Like the histograms, this weight line is a *representation of data*. It shows not only the actual weights of the objects but also the relationships between the weights of different objects. For example, students can see the range between the lightest and heaviest objects and how the objects are distributed along that range. Are there clusters of objects? Where do they fall?

- They can discover the highest and lowest values in the weight data set, as well as the range of weights, as well as measures of central tendency.

*The heaviest object weighs _X_ grams.*

The lightest one weighs only _Y_ grams.

The heaviest object is _Z_ grams heavier than the lightest one.

Most objects are between _A_ and _B_ grams.

What can we say about the *volume* of the objects in our collection?

- They can discover clusters of weights, volumes, or materials.

*Most of our objects have a volume that is less than 100 cubic centimeters.*

As you model generalizations, check that the students understand the relationship between the claim and the data (evidence).

- Would you point to the place on the graph where you found this information?

As students make claims, record the claim statements in a place where all can see the growing description of the set of personal objects.
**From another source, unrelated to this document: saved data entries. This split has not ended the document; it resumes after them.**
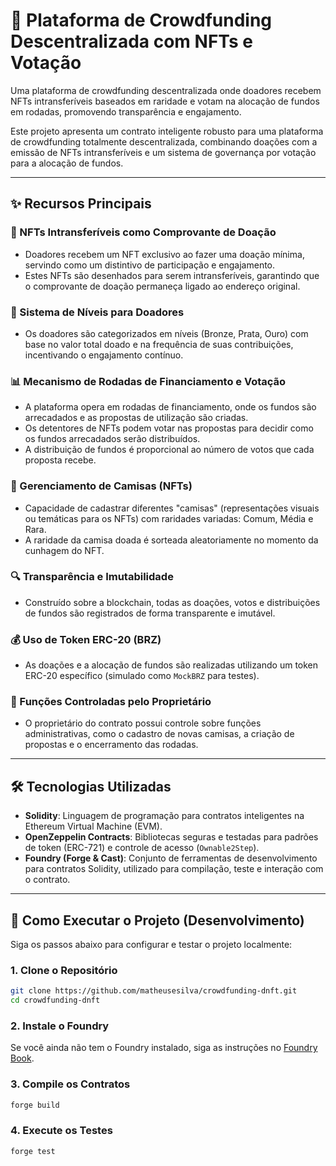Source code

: # 🚀 Plataforma de Crowdfunding Descentralizada com NFTs e Votação

Uma plataforma de crowdfunding descentralizada onde doadores recebem NFTs intransferíveis baseados em raridade e votam na alocação de fundos em rodadas, promovendo transparência e engajamento.

Este projeto apresenta um contrato inteligente robusto para uma plataforma de crowdfunding totalmente descentralizada, combinando doações com a emissão de NFTs intransferíveis e um sistema de governança por votação para a alocação de fundos.

---

## ✨ Recursos Principais

### 🏅 NFTs Intransferíveis como Comprovante de Doação

- Doadores recebem um NFT exclusivo ao fazer uma doação mínima, servindo como um distintivo de participação e engajamento.
- Estes NFTs são desenhados para serem intransferíveis, garantindo que o comprovante de doação permaneça ligado ao endereço original.

### 🧱 Sistema de Níveis para Doadores

- Os doadores são categorizados em níveis (Bronze, Prata, Ouro) com base no valor total doado e na frequência de suas contribuições, incentivando o engajamento contínuo.

### 📊 Mecanismo de Rodadas de Financiamento e Votação

- A plataforma opera em rodadas de financiamento, onde os fundos são arrecadados e as propostas de utilização são criadas.
- Os detentores de NFTs podem votar nas propostas para decidir como os fundos arrecadados serão distribuídos.
- A distribuição de fundos é proporcional ao número de votos que cada proposta recebe.

### 👕 Gerenciamento de Camisas (NFTs)

- Capacidade de cadastrar diferentes "camisas" (representações visuais ou temáticas para os NFTs) com raridades variadas: Comum, Média e Rara.
- A raridade da camisa doada é sorteada aleatoriamente no momento da cunhagem do NFT.

### 🔍 Transparência e Imutabilidade

- Construído sobre a blockchain, todas as doações, votos e distribuições de fundos são registrados de forma transparente e imutável.

### 💰 Uso de Token ERC-20 (BRZ)

- As doações e a alocação de fundos são realizadas utilizando um token ERC-20 específico (simulado como `MockBRZ` para testes).

### 🔐 Funções Controladas pelo Proprietário

- O proprietário do contrato possui controle sobre funções administrativas, como o cadastro de novas camisas, a criação de propostas e o encerramento das rodadas.

---

## 🛠️ Tecnologias Utilizadas

- **Solidity**: Linguagem de programação para contratos inteligentes na Ethereum Virtual Machine (EVM).
- **OpenZeppelin Contracts**: Bibliotecas seguras e testadas para padrões de token (ERC-721) e controle de acesso (`Ownable2Step`).
- **Foundry (Forge & Cast)**: Conjunto de ferramentas de desenvolvimento para contratos Solidity, utilizado para compilação, teste e interação com o contrato.

---

## 🚀 Como Executar o Projeto (Desenvolvimento)

Siga os passos abaixo para configurar e testar o projeto localmente:

### 1. Clone o Repositório

```bash
git clone https://github.com/matheusesilva/crowdfunding-dnft.git
cd crowdfunding-dnft
```

### 2. Instale o Foundry

Se você ainda não tem o Foundry instalado, siga as instruções no [Foundry Book](https://getfoundry.sh/).

### 3. Compile os Contratos
   
```bash
forge build
```

### 4. Execute os Testes
   
```bash
forge test
```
When the list is complete, ask students to suggest an explanation.

- When we collected data on all our of our 26 objects, we see that plastic and wood are the materials used most often, their weights are between
*_X_*and*_Y_*, most have volumes between 10 and 100 cubic centimeters. Can you think of an explanation for why this would be true of our collections of objects? - How did these graphs and the weight line help us describe our whole collection of objects?

Congratulate students on their careful and thoughtful work as scientists!